*** Block opens ***

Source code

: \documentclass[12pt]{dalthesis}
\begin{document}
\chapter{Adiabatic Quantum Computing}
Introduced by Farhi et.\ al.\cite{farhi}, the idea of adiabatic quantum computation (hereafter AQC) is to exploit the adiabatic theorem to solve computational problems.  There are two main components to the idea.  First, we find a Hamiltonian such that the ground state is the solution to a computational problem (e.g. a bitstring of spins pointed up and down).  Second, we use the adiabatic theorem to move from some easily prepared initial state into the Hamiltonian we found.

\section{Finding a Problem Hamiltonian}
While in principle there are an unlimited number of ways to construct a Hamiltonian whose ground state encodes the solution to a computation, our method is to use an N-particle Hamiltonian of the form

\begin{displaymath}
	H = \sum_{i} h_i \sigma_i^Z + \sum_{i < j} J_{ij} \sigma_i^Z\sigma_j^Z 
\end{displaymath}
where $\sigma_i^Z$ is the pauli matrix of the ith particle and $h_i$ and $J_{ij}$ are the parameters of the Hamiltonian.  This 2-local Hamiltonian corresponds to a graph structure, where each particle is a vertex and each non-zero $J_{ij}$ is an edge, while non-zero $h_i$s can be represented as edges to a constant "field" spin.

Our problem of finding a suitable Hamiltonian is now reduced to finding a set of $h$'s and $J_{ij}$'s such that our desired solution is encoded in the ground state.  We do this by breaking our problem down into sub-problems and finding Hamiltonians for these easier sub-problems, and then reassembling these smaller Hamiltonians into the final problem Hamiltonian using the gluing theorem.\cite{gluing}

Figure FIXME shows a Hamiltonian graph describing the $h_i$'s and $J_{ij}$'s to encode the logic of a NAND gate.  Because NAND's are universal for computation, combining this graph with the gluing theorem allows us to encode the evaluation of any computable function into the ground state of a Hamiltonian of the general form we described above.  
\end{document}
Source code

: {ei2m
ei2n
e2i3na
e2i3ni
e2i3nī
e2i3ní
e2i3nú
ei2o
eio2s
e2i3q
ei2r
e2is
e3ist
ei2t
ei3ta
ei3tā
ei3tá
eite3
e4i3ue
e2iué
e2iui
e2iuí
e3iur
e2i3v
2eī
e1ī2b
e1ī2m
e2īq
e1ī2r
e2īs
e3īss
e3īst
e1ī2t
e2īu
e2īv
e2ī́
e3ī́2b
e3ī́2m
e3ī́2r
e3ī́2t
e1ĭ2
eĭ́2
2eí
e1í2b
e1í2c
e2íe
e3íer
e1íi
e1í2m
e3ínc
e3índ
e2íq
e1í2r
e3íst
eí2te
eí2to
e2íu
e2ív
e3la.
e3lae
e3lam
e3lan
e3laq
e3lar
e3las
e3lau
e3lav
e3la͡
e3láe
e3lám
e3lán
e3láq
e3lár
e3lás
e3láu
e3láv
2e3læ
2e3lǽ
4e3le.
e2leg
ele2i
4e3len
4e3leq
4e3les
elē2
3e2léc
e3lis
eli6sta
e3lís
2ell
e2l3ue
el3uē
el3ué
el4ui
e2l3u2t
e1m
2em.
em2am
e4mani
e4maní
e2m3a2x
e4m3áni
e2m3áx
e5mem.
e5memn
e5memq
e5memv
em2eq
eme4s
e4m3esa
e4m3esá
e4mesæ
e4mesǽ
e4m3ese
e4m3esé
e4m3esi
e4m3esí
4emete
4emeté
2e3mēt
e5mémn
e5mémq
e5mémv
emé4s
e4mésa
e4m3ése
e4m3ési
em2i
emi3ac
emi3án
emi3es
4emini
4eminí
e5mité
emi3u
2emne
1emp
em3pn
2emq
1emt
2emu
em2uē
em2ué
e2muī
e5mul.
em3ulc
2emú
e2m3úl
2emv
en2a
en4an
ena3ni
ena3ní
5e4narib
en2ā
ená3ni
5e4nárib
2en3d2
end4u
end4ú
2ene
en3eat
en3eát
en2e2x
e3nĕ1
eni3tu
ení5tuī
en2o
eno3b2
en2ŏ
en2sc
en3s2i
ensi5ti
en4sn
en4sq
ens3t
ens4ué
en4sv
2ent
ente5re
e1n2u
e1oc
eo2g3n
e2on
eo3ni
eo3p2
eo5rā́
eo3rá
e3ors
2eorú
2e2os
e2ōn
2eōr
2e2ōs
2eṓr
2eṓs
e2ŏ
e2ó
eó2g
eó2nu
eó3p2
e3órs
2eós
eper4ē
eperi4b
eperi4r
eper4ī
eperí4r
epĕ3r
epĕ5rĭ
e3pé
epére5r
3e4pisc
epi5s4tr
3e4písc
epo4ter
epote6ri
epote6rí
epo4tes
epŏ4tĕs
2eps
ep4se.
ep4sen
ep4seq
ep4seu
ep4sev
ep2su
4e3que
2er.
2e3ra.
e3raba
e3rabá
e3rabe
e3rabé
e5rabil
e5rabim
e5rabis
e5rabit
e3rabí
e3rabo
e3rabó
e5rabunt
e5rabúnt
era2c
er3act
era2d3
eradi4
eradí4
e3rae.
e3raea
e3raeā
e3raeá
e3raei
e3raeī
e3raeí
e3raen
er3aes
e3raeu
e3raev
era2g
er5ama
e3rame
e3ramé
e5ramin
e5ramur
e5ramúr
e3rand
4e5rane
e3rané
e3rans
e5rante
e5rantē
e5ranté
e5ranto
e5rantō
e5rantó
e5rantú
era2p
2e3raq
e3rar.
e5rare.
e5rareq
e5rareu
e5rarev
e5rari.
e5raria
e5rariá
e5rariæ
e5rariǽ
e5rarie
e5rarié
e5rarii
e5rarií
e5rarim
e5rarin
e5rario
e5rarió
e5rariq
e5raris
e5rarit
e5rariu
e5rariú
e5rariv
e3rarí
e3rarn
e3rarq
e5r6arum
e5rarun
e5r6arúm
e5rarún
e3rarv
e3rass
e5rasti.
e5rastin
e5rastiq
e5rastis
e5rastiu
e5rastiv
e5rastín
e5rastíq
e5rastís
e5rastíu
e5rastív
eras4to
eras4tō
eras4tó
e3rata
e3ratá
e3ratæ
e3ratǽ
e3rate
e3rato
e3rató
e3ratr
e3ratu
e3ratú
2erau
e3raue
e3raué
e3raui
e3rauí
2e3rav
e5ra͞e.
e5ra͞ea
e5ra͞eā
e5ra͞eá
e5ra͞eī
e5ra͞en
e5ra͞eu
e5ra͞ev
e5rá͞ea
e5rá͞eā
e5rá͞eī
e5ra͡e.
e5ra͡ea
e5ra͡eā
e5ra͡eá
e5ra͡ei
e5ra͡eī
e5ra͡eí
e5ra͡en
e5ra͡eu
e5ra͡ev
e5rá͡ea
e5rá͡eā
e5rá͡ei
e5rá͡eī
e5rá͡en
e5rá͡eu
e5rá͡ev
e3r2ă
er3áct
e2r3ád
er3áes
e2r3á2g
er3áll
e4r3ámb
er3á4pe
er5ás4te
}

*** Block closes ***

How to complete this task:
Give the records above again in full, keeping every character unchanged.

Exercise response:
Source code

: \documentclass[12pt]{dalthesis}
\begin{document}
\chapter{Adiabatic Quantum Computing}
Introduced by Farhi et.\ al.\cite{farhi}, the idea of adiabatic quantum computation (hereafter AQC) is to exploit the adiabatic theorem to solve computational problems.  There are two main components to the idea.  First, we find a Hamiltonian such that the ground state is the solution to a computational problem (e.g. a bitstring of spins pointed up and down).  Second, we use the adiabatic theorem to move from some easily prepared initial state into the Hamiltonian we found.

\section{Finding a Problem Hamiltonian}
While in principle there are an unlimited number of ways to construct a Hamiltonian whose ground state encodes the solution to a computation, our method is to use an N-particle Hamiltonian of the form

\begin{displaymath}
	H = \sum_{i} h_i \sigma_i^Z + \sum_{i < j} J_{ij} \sigma_i^Z\sigma_j^Z 
\end{displaymath}
where $\sigma_i^Z$ is the pauli matrix of the ith particle and $h_i$ and $J_{ij}$ are the parameters of the Hamiltonian.  This 2-local Hamiltonian corresponds to a graph structure, where each particle is a vertex and each non-zero $J_{ij}$ is an edge, while non-zero $h_i$s can be represented as edges to a constant "field" spin.

Our problem of finding a suitable Hamiltonian is now reduced to finding a set of $h$'s and $J_{ij}$'s such that our desired solution is encoded in the ground state.  We do this by breaking our problem down into sub-problems and finding Hamiltonians for these easier sub-problems, and then reassembling these smaller Hamiltonians into the final problem Hamiltonian using the gluing theorem.\cite{gluing}

Figure FIXME shows a Hamiltonian graph describing the $h_i$'s and $J_{ij}$'s to encode the logic of a NAND gate.  Because NAND's are universal for computation, combining this graph with the gluing theorem allows us to encode the evaluation of any computable function into the ground state of a Hamiltonian of the general form we described above.  
\end{document}
Source code

: {ei2m
ei2n
e2i3na
e2i3ni
e2i3nī
e2i3ní
e2i3nú
ei2o
eio2s
e2i3q
ei2r
e2is
e3ist
ei2t
ei3ta
ei3tā
ei3tá
eite3
e4i3ue
e2iué
e2iui
e2iuí
e3iur
e2i3v
2eī
e1ī2b
e1ī2m
e2īq
e1ī2r
e2īs
e3īss
e3īst
e1ī2t
e2īu
e2īv
e2ī́
e3ī́2b
e3ī́2m
e3ī́2r
e3ī́2t
e1ĭ2
eĭ́2
2eí
e1í2b
e1í2c
e2íe
e3íer
e1íi
e1í2m
e3ínc
e3índ
e2íq
e1í2r
e3íst
eí2te
eí2to
e2íu
e2ív
e3la.
e3lae
e3lam
e3lan
e3laq
e3lar
e3las
e3lau
e3lav
e3la͡
e3láe
e3lám
e3lán
e3láq
e3lár
e3lás
e3láu
e3láv
2e3læ
2e3lǽ
4e3le.
e2leg
ele2i
4e3len
4e3leq
4e3les
elē2
3e2léc
e3lis
eli6sta
e3lís
2ell
e2l3ue
el3uē
el3ué
el4ui
e2l3u2t
e1m
2em.
em2am
e4mani
e4maní
e2m3a2x
e4m3áni
e2m3áx
e5mem.
e5memn
e5memq
e5memv
em2eq
eme4s
e4m3esa
e4m3esá
e4mesæ
e4mesǽ
e4m3ese
e4m3esé
e4m3esi
e4m3esí
4emete
4emeté
2e3mēt
e5mémn
e5mémq
e5mémv
emé4s
e4mésa
e4m3ése
e4m3ési
em2i
emi3ac
emi3án
emi3es
4emini
4eminí
e5mité
emi3u
2emne
1emp
em3pn
2emq
1emt
2emu
em2uē
em2ué
e2muī
e5mul.
em3ulc
2emú
e2m3úl
2emv
en2a
en4an
ena3ni
ena3ní
5e4narib
en2ā
ená3ni
5e4nárib
2en3d2
end4u
end4ú
2ene
en3eat
en3eát
en2e2x
e3nĕ1
eni3tu
ení5tuī
en2o
eno3b2
en2ŏ
en2sc
en3s2i
ensi5ti
en4sn
en4sq
ens3t
ens4ué
en4sv
2ent
ente5re
e1n2u
e1oc
eo2g3n
e2on
eo3ni
eo3p2
eo5rā́
eo3rá
e3ors
2eorú
2e2os
e2ōn
2eōr
2e2ōs
2eṓr
2eṓs
e2ŏ
e2ó
eó2g
eó2nu
eó3p2
e3órs
2eós
eper4ē
eperi4b
eperi4r
eper4ī
eperí4r
epĕ3r
epĕ5rĭ
e3pé
epére5r
3e4pisc
epi5s4tr
3e4písc
epo4ter
epote6ri
epote6rí
epo4tes
epŏ4tĕs
2eps
ep4se.
ep4sen
ep4seq
ep4seu
ep4sev
ep2su
4e3que
2er.
2e3ra.
e3raba
e3rabá
e3rabe
e3rabé
e5rabil
e5rabim
e5rabis
e5rabit
e3rabí
e3rabo
e3rabó
e5rabunt
e5rabúnt
era2c
er3act
era2d3
eradi4
eradí4
e3rae.
e3raea
e3raeā
e3raeá
e3raei
e3raeī
e3raeí
e3raen
er3aes
e3raeu
e3raev
era2g
er5ama
e3rame
e3ramé
e5ramin
e5ramur
e5ramúr
e3rand
4e5rane
e3rané
e3rans
e5rante
e5rantē
e5ranté
e5ranto
e5rantō
e5rantó
e5rantú
era2p
2e3raq
e3rar.
e5rare.
e5rareq
e5rareu
e5rarev
e5rari.
e5raria
e5rariá
e5rariæ
e5rariǽ
e5rarie
e5rarié
e5rarii
e5rarií
e5rarim
e5rarin
e5rario
e5rarió
e5rariq
e5raris
e5rarit
e5rariu
e5rariú
e5rariv
e3rarí
e3rarn
e3rarq
e5r6arum
e5rarun
e5r6arúm
e5rarún
e3rarv
e3rass
e5rasti.
e5rastin
e5rastiq
e5rastis
e5rastiu
e5rastiv
e5rastín
e5rastíq
e5rastís
e5rastíu
e5rastív
eras4to
eras4tō
eras4tó
e3rata
e3ratá
e3ratæ
e3ratǽ
e3rate
e3rato
e3rató
e3ratr
e3ratu
e3ratú
2erau
e3raue
e3raué
e3raui
e3rauí
2e3rav
e5ra͞e.
e5ra͞ea
e5ra͞eā
e5ra͞eá
e5ra͞eī
e5ra͞en
e5ra͞eu
e5ra͞ev
e5rá͞ea
e5rá͞eā
e5rá͞eī
e5ra͡e.
e5ra͡ea
e5ra͡eā
e5ra͡eá
e5ra͡ei
e5ra͡eī
e5ra͡eí
e5ra͡en
e5ra͡eu
e5ra͡ev
e5rá͡ea
e5rá͡eā
e5rá͡ei
e5rá͡eī
e5rá͡en
e5rá͡eu
e5rá͡ev
e3r2ă
er3áct
e2r3ád
er3áes
e2r3á2g
er3áll
e4r3ámb
er3á4pe
er5ás4te
}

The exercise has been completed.